Case Study: Network analytics on corporate e-mail

Executive Summary

Modern organisations run on e-mail. But who actually influences information flow? Which people sit at the centre of cross-team communication, and where do we see potential bottlenecks or single points of failure?

In this case study we use a large anonymised corporate e-mail network (the EuAll SNAP dataset) to answer a simple but powerful question:

“Who e-mails whom – and what does that reveal about hidden influencers in the organisation?”

Business Problem

In large organisations, a small number of mailboxes typically carry a disproportionate share of communication: senior managers, project coordinators, operational hubs.

The EuAll email network allows us to quantify this pattern and to identify:

  • which mailboxes act as communication hubs or bottlenecks,
  • how unevenly email traffic is distributed across the organisation,
  • and what this implies for governance, risk, and change-management.

Data & Methods

The dataset is stored in Matrix Market (.mtx) format as a large, sparse adjacency matrix:

  • 265,214 nodes – anonymised e-mail accounts inside a European institution.
  • ~419,000 directed edges – each edge represents at least one e-mail from user i to user j.
  • There are no timestamps or message content; we only use the who-e-mailed-whom pattern.

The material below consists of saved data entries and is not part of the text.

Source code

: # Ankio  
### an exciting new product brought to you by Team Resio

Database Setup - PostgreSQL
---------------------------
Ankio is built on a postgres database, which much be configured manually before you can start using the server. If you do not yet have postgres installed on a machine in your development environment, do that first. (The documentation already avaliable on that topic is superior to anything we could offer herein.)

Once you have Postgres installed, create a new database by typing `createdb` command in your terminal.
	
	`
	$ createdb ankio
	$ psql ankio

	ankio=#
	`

From this we build a directed graph where:

  • In-degree = how many distinct people send e-mails to a given node.
  • Out-degree = how many distinct people a node sends e-mails to.
  • Total degree = in-degree + out-degree, used as a simple overall influence score.

We ignore self-loops and treat multiple e-mails between the same pair as one edge, which keeps the focus on relationship breadth rather than raw volume.

Methods and analytics

The pipeline implements several complementary views:

  1. Global degree distribution (log–log histogram).
    This shows how many people have 1, 2, 5, … incoming/outgoing connections and reveals whether the network is “flat” or dominated by a few hubs.
  2. Top in-degree and top out-degree rankings.
    • Top in-degree nodes are information magnets – many people write to them (e.g. shared mailboxes, senior leaders, helpdesks).
    • Top out-degree nodes are broadcast hubs – they contact many others (e.g. project managers, internal communications).
  3. In- vs. out-degree scatter plot (log–log).
    This separates roles:
    • Nodes high on both axes act as brokers and cross-team connectors.
    • High in-degree but low out-degree often signals escalation points or mailboxes where many issues land but few are initiated.
    • High out-degree but low in-degree suggests broadcasters whose messages fan out but who receive relatively little direct traffic.
  4. Circular “chord-style” diagram for the top influencers.
    We select the top 12 nodes by total degree and draw them on a circle. Directed links between them show who e-mails whom inside this elite core. Visually this mirrors a chord diagram: thick bundles of edges indicate strong mutual communication between key influencers; isolated spokes flag individuals who are highly connected to the wider organisation but less connected among themselves.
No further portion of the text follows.